Camping World Stadium has been a perfectly acceptable temporary home – ideal, some might say, thanks to its size and versatility – for Orlando City, but the identity of the club will be irrevocably changed once the Lions take the field for the first time at their new downtown soccer-specific stadium to start 2017. I could tell you all about the massive, standing-only supporter section or the canopy roof that covers the 360-degree lower bowl, but photos (and the virtual venue) speak louder than words.


Playing on that natural-grass surface should also be a team that’s moved past the growing pains of Jason Kreis’ first few months in chargeKreis knows how to build a winner, and his time with Real Salt Lake showed he has an eye for foreign signings and squad building. With the mandate and support he never quite received in the Big Apple with New York City FC, 2017 should begin to reflect a new vision for Orlando City after back-to-back playoff failures to begin the MLS era.


Will Cyle Larin, reportedly the subject of foreign interest, be around to see it? Will Kaká be able to be a game-changer for a full season? Will Carlos Rivas consistently play like a DP? That remains to be seen, but the future begins now for one of the most ambitious clubs in MLS.


San Jose Earthquakes


Are the Earthquakes ready to splash some cash this offseason? It’s a real possibility, but no matter how much they spend, it’s clear club president Dave Kaval expects Designated Player money to go a lot farther under the guidance of his next general manager. The search to replace John Doyle is still in process, but with at least two DP spots expected to be open, the Quakes have an opportunity to add real attacking quality to a team that’s lacked a cutting edge this season.

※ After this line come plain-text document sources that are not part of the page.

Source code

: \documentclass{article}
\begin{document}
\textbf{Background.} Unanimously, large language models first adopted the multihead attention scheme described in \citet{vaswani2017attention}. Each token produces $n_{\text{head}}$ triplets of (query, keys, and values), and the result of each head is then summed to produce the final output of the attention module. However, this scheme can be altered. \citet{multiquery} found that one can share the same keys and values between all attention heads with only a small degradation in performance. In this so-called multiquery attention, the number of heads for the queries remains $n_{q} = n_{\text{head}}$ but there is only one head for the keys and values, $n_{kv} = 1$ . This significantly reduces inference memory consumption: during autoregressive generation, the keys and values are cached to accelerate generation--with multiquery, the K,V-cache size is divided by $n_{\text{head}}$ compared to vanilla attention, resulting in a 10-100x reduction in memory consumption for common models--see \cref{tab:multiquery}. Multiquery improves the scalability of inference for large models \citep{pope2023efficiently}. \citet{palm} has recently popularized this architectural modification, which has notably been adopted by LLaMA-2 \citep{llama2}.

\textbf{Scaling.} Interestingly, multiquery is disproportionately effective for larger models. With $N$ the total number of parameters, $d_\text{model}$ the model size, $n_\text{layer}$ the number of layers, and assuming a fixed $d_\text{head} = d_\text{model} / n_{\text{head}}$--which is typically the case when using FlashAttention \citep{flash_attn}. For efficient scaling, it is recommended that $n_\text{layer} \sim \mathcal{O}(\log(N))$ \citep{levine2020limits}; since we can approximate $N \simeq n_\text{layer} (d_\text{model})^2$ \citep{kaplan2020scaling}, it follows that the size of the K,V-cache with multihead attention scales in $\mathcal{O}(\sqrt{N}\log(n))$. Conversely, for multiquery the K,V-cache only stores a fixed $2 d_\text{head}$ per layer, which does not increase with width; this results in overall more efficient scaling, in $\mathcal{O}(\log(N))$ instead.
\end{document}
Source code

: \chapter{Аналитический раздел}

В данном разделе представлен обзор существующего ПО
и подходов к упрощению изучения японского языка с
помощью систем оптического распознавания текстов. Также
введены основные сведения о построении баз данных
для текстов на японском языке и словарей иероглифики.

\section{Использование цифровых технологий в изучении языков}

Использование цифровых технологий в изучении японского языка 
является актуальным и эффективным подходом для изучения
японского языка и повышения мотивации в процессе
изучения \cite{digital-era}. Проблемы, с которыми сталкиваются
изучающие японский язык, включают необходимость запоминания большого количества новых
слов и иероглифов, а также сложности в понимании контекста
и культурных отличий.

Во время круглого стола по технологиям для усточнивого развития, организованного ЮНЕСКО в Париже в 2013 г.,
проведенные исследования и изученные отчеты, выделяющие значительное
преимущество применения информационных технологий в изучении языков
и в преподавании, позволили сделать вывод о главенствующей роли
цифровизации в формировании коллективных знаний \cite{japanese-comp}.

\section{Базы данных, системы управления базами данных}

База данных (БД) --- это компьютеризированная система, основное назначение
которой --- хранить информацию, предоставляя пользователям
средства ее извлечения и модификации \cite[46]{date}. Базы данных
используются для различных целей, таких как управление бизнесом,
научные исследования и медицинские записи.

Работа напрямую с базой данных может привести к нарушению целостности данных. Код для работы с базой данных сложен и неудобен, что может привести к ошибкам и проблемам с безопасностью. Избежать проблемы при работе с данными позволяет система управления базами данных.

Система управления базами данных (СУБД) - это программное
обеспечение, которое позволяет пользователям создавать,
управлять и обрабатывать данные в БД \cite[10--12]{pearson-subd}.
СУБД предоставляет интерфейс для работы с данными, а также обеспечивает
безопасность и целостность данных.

One thing that whoever takes on GM duties won’t have to worry about is the man between the posts. David Bingham has developed into one of the best goalkeepers in MLS, and is beginning to push his way in the US national team conversation as well. The long-term fate of aging center backs Clarence Goodson and Victor Bernardez deserve a hard look – as does the rest of the squad, to be honest – but there’s no such ambiguity behind them.


Columbus Crew SC


In many ways, this season was hijacked by the drama that saw Golden Boot runner-up and MVP candidate Kei Kamarashipped to New England just months after leading Crew SC to the MLS Cup Final and signing an upgraded Designated Player deal. Thankfully for Columbus, by the time March rolls around, Kamara’s exit should finally be squarely in the past, though the scars (and Federico Higuain coming off by far his least productive MLS season) will remain.


Part of the salve that’s accelerated the healing process is another Kamara who scores goals for fun. There haven’t been too many bright spots this season – three wins in their first 22 games set the tone for a disappointing follow-up to such a thrilling 2016 campaign – but Ola Kamara (15 goals in 24 appearances) certainly qualifies. He doesn’t take up a DP slot and seems to fit well with the pieces Gregg Berhalter has surrounded him with.


Then again, goals aren’t really the problem. Even if they’re drama free and still boast a goal-scoring Kamara, Crew SC must find a better defensive balance to return to the heights of 2015.